> _WHAT TO WORK ON_
What is needed is a verbatim copy of the data, minus the pictures.

(Stored data)
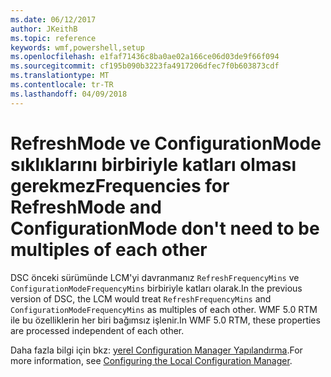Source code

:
 ```yaml
---
ms.date: 06/12/2017
author: JKeithB
ms.topic: reference
keywords: wmf,powershell,setup
ms.openlocfilehash: e1faf71436c8ba0ae02a166ce06d03de9f66f094
ms.sourcegitcommit: cf195b090b3223fa4917206dfec7f0b603873cdf
ms.translationtype: MT
ms.contentlocale: tr-TR
ms.lasthandoff: 04/09/2018
---
```

# <a name="frequencies-for-refreshmode-and-configurationmode-dont-need-to-be-multiples-of-each-other"></a><span data-ttu-id="dacfb-102">RefreshMode ve ConfigurationMode sıklıklarını birbiriyle katları olması gerekmez</span><span class="sxs-lookup"><span data-stu-id="dacfb-102">Frequencies for RefreshMode and ConfigurationMode don't need to be multiples of each other</span></span>

<span data-ttu-id="dacfb-103">DSC önceki sürümünde LCM'yi davranmanız `RefreshFrequencyMins` ve `ConfigurationModeFrequencyMins` birbiriyle katları olarak.</span><span class="sxs-lookup"><span data-stu-id="dacfb-103">In the previous version of DSC, the LCM would treat `RefreshFrequencyMins` and `ConfigurationModeFrequencyMins` as multiples of each other.</span></span> <span data-ttu-id="dacfb-104">WMF 5.0 RTM ile bu özelliklerin her biri bağımsız işlenir.</span><span class="sxs-lookup"><span data-stu-id="dacfb-104">In WMF 5.0 RTM, these properties are processed independent of each other.</span></span>

<span data-ttu-id="dacfb-105">Daha fazla bilgi için bkz: [yerel Configuration Manager Yapılandırma](https://msdn.microsoft.com/powershell/dsc/metaconfig).</span><span class="sxs-lookup"><span data-stu-id="dacfb-105">For more information, see [Configuring the Local Configuration Manager](https://msdn.microsoft.com/powershell/dsc/metaconfig).</span></span>
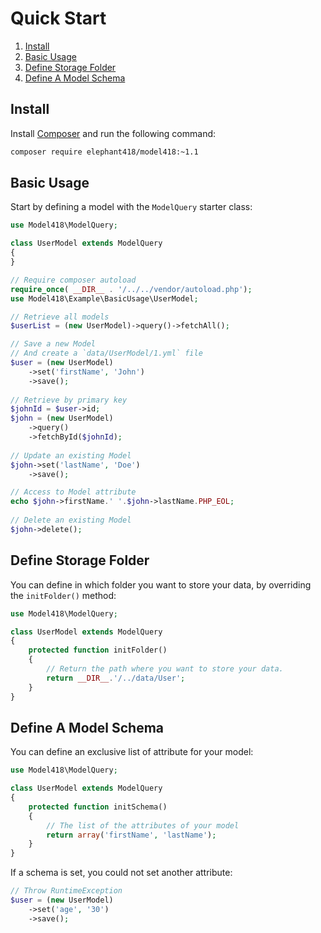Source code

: Quick Start
======

1. [Install](#install)
2. [Basic Usage](#basic-usage)
3. [Define Storage Folder](#define-storage-folder)
4. [Define A Model Schema](#define-a-model-schema)



Install
--------

Install [Composer](http://getcomposer.org/doc/01-basic-usage.md#installation) and run the following command:

```sh
composer require elephant418/model418:~1.1
```



Basic Usage
--------

Start by defining a model with the `ModelQuery` starter class:

```php
use Model418\ModelQuery;

class UserModel extends ModelQuery
{
}
```

```php
// Require composer autoload
require_once( __DIR__ . '/../../vendor/autoload.php');
use Model418\Example\BasicUsage\UserModel;

// Retrieve all models
$userList = (new UserModel)->query()->fetchAll();

// Save a new Model
// And create a `data/UserModel/1.yml` file
$user = (new UserModel)
    ->set('firstName', 'John')
    ->save();
    
// Retrieve by primary key
$johnId = $user->id;
$john = (new UserModel)
    ->query()
    ->fetchById($johnId);
    
// Update an existing Model
$john->set('lastName', 'Doe')
    ->save();

// Access to Model attribute
echo $john->firstName.' '.$john->lastName.PHP_EOL;
    
// Delete an existing Model
$john->delete();
```



Define Storage Folder
--------

You can define in which folder you want to store your data, by overriding the `initFolder()` method:

```php
use Model418\ModelQuery;

class UserModel extends ModelQuery
{
    protected function initFolder()
    {
        // Return the path where you want to store your data.
        return __DIR__.'/../data/User';
    }
}
```



Define A Model Schema
--------

You can define an exclusive list of attribute for your model:

```php
use Model418\ModelQuery;

class UserModel extends ModelQuery
{
    protected function initSchema()
    {
        // The list of the attributes of your model
        return array('firstName', 'lastName');
    }
}
```

If a schema is set, you could not set another attribute: 

```php
// Throw RuntimeException
$user = (new UserModel)
    ->set('age', '30')
    ->save();
```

> _TASK RESULT_
Source code

:
 ```yaml
---
ms.date: 06/12/2017
author: JKeithB
ms.topic: reference
keywords: wmf,powershell,setup
ms.openlocfilehash: e1faf71436c8ba0ae02a166ce06d03de9f66f094
ms.sourcegitcommit: cf195b090b3223fa4917206dfec7f0b603873cdf
ms.translationtype: MT
ms.contentlocale: tr-TR
ms.lasthandoff: 04/09/2018
---
```

# <a name="frequencies-for-refreshmode-and-configurationmode-dont-need-to-be-multiples-of-each-other"></a><span data-ttu-id="dacfb-102">RefreshMode ve ConfigurationMode sıklıklarını birbiriyle katları olması gerekmez</span><span class="sxs-lookup"><span data-stu-id="dacfb-102">Frequencies for RefreshMode and ConfigurationMode don't need to be multiples of each other</span></span>

<span data-ttu-id="dacfb-103">DSC önceki sürümünde LCM'yi davranmanız `RefreshFrequencyMins` ve `ConfigurationModeFrequencyMins` birbiriyle katları olarak.</span><span class="sxs-lookup"><span data-stu-id="dacfb-103">In the previous version of DSC, the LCM would treat `RefreshFrequencyMins` and `ConfigurationModeFrequencyMins` as multiples of each other.</span></span> <span data-ttu-id="dacfb-104">WMF 5.0 RTM ile bu özelliklerin her biri bağımsız işlenir.</span><span class="sxs-lookup"><span data-stu-id="dacfb-104">In WMF 5.0 RTM, these properties are processed independent of each other.</span></span>

<span data-ttu-id="dacfb-105">Daha fazla bilgi için bkz: [yerel Configuration Manager Yapılandırma](https://msdn.microsoft.com/powershell/dsc/metaconfig).</span><span class="sxs-lookup"><span data-stu-id="dacfb-105">For more information, see [Configuring the Local Configuration Manager](https://msdn.microsoft.com/powershell/dsc/metaconfig).</span></span>
Source code

: Quick Start
======

1. [Install](#install)
2. [Basic Usage](#basic-usage)
3. [Define Storage Folder](#define-storage-folder)
4. [Define A Model Schema](#define-a-model-schema)



Install
--------

Install [Composer](http://getcomposer.org/doc/01-basic-usage.md#installation) and run the following command:

```sh
composer require elephant418/model418:~1.1
```



Basic Usage
--------

Start by defining a model with the `ModelQuery` starter class:

```php
use Model418\ModelQuery;

class UserModel extends ModelQuery
{
}
```

```php
// Require composer autoload
require_once( __DIR__ . '/../../vendor/autoload.php');
use Model418\Example\BasicUsage\UserModel;

// Retrieve all models
$userList = (new UserModel)->query()->fetchAll();

// Save a new Model
// And create a `data/UserModel/1.yml` file
$user = (new UserModel)
    ->set('firstName', 'John')
    ->save();
    
// Retrieve by primary key
$johnId = $user->id;
$john = (new UserModel)
    ->query()
    ->fetchById($johnId);
    
// Update an existing Model
$john->set('lastName', 'Doe')
    ->save();

// Access to Model attribute
echo $john->firstName.' '.$john->lastName.PHP_EOL;
    
// Delete an existing Model
$john->delete();
```



Define Storage Folder
--------

You can define in which folder you want to store your data, by overriding the `initFolder()` method:

```php
use Model418\ModelQuery;

class UserModel extends ModelQuery
{
    protected function initFolder()
    {
        // Return the path where you want to store your data.
        return __DIR__.'/../data/User';
    }
}
```



Define A Model Schema
--------

You can define an exclusive list of attribute for your model:

```php
use Model418\ModelQuery;

class UserModel extends ModelQuery
{
    protected function initSchema()
    {
        // The list of the attributes of your model
        return array('firstName', 'lastName');
    }
}
```

If a schema is set, you could not set another attribute: 

```php
// Throw RuntimeException
$user = (new UserModel)
    ->set('age', '30')
    ->save();
```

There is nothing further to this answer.